━━━━━ SUPPLIED RECORDS ━━━━━

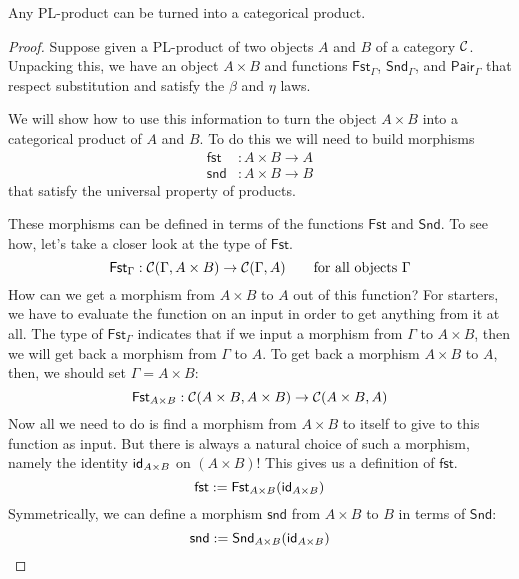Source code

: 
\begin{construction} \label{cons:pl-prod-to-prod}
  Any PL-product can be turned into a categorical product.
\end{construction}
\begin{proof}
  Suppose given a PL-product of two objects \(A\) and \(B\) of a category \(\mathcal C\).
  Unpacking this, we have an object \(A \times B\)
  and functions \(\mathsf{Fst}_\Gamma\), \(\mathsf{Snd}_\Gamma\), and \(\mathsf{Pair}_\Gamma\)
  that respect substitution and satisfy the \(\beta\) and \(\eta\) laws.

  We will show how to use this information to turn the object \(A \times B\)
  into a categorical product of \(A\) and \(B\).
  To do this we will need to build morphisms
  \begin{align*}
  \mathsf{fst} &: A \times B \to A\\
  \mathsf{snd} &: A \times B \to B
  \end{align*}
  that satisfy the universal property of products.

  These morphisms can be defined in terms of the functions \(\mathsf{Fst}\) and \(\mathsf{Snd}\).
  To see how, let's take a closer look at the type of \(\mathsf{Fst}\).
  \[
    \mathsf{Fst}_\Gamma : \mathcal C(\Gamma, A\times B) \to \mathcal C(\Gamma, A)
    \qquad\text{for all objects \(\Gamma\)}
  \]
  How can we get a morphism from \(A \times B\) to \(A\) out of this function?
  For starters, we have to evaluate the function on an input in order to get anything from it at all.
  The type of \(\mathsf{Fst}_\Gamma\) indicates that if we input a morphism from \(\Gamma\) to \(A \times B\),
  then we will get back a morphism from \(\Gamma\) to \(A\).
  To get back a morphism \(A \times B\) to \(A\), then, we should set \(\Gamma = A \times B\):
  \[
    \mathsf{Fst}_{A\times B}: \mathcal C(A \times B, A\times B) \to \mathcal C(A \times B, A)
  \]
  Now all we need to do is find a morphism from \(A \times B\) to itself to give
  to this function as input. But there is always a natural choice of such a morphism, namely the identity \(\mathsf{id}_{A\times B}\) on \((A \times B)\)!
  This gives us a definition of \(\mathsf{fst}\).
  \[
    \mathsf{fst} := \mathsf{Fst}_{A\times B}(\mathsf{id}_{A\times B})
  \]
  Symmetrically, we can define a morphism \(\mathsf{snd}\) from \(A \times B\) to \(B\)
  in terms of \(\mathsf{Snd}\):
  \[
    \mathsf{snd} := \mathsf{Snd}_{A\times B}(\mathsf{id}_{A\times B})
  \]


\end{proof}
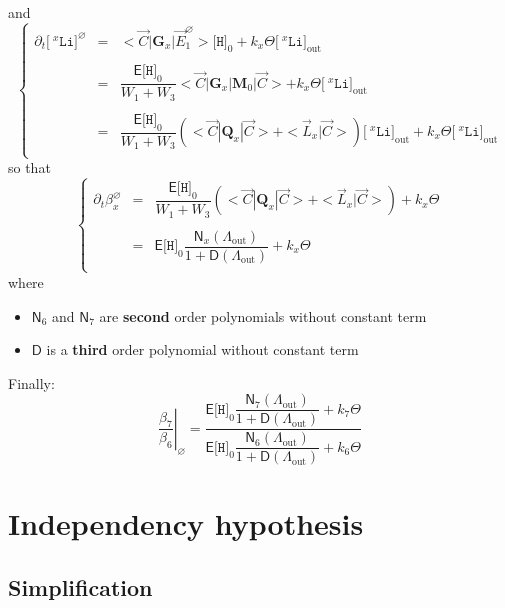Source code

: \documentclass[aps,onecolumn,11pt]{revtex4}
\newcommand{\mychem}[1]{\mathtt{#1}}
\newcommand{\myconc}[1]{\big[#1\big]}
\newcommand{\spLi}[1]{{\!~^{#1}\mychem{Li}}}
\newcommand{\Li}[1]{\myconc{\spLi{#1}}}
\newcommand{\spproton}{\mychem{H}}
\newcommand{\proton}{\myconc{\spproton}}
\newcommand{\myout}[1]{{#1}_{\mathrm{out}}}
\newcommand{\mymat}[1]{{\bm{#1}}}
\newcommand{\LiAll}{\Lambda}
\newcommand{\LiAllOut}{\myout{\LiAll}}
\begin{document}
and
\begin{equation}
\left\lbrace
\begin{array}{rcl}
	\partial_t \Li{x}^\varnothing & = & <\vec{C}|\mymat{G}_x|\vec{E}_1^\varnothing> \proton_0 + k_x \Theta \myout{\Li{x}}\\
	\\
	 & = & \dfrac{\mathsf{E}\proton_0}{W_1+W_3} <\vec{C}|\mymat{G}_x|\mymat{M}_0|\vec{C}> + k_x \Theta \myout{\Li{x}}\\
	 \\
	 & = & \dfrac{\mathsf{E}\proton_0}{W_1+W_3} \left( <\vec{C}|\mymat{Q}_x|\vec{C}> + <\vec{L}_x|\vec{C}>\right)\myout{\Li{x}} + k_x \Theta \myout{\Li{x}}  \\
\end{array}
\right.
\end{equation}
so that
\begin{equation}
\left\lbrace
\begin{array}{rcl}
\partial_t \beta_x^\varnothing & = & \dfrac{\mathsf{E}\proton_0}{W_1+W_3} \left( <\vec{C}|\mymat{Q}_x|\vec{C}> + <\vec{L}_x|\vec{C}>\right) + k_x \Theta \\
\\
& = & \mathsf{E}\proton_0 \dfrac{\mathsf{N}_x(\LiAllOut)}{1+\mathsf{D}(\LiAllOut)} + k_x \Theta \\
\end{array}
\right.
\end{equation}
where 
\begin{itemize}
\item ${\mathsf{N}_6}$ and  ${\mathsf{N}_7}$ are  {\bf second} order polynomials without constant term
\item ${\mathsf{D}}$ is a {\bf third } order polynomial without constant term
\end{itemize}
Finally:
\begin{equation}
\left.\dfrac{\beta_7}{\beta_6}\right\vert_{\varnothing} = 
\dfrac{
\mathsf{E}\proton_0 \dfrac{\mathsf{N}_7(\LiAllOut)}{1+\mathsf{D}(\LiAllOut)} + k_7 \Theta 
}
{
\mathsf{E}\proton_0 \dfrac{\mathsf{N}_6(\LiAllOut)}{1+\mathsf{D}(\LiAllOut)} + k_6 \Theta 
}
\end{equation}

\section{Independency hypothesis}
\subsection{Simplification}
\end{document}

━━━━━

> **PROBLEM STATEMENT**:
Considering the entries above, how many lines contain "without"? Give that number with nothing else.

> **SOLUTION TO THIS TASK**:
2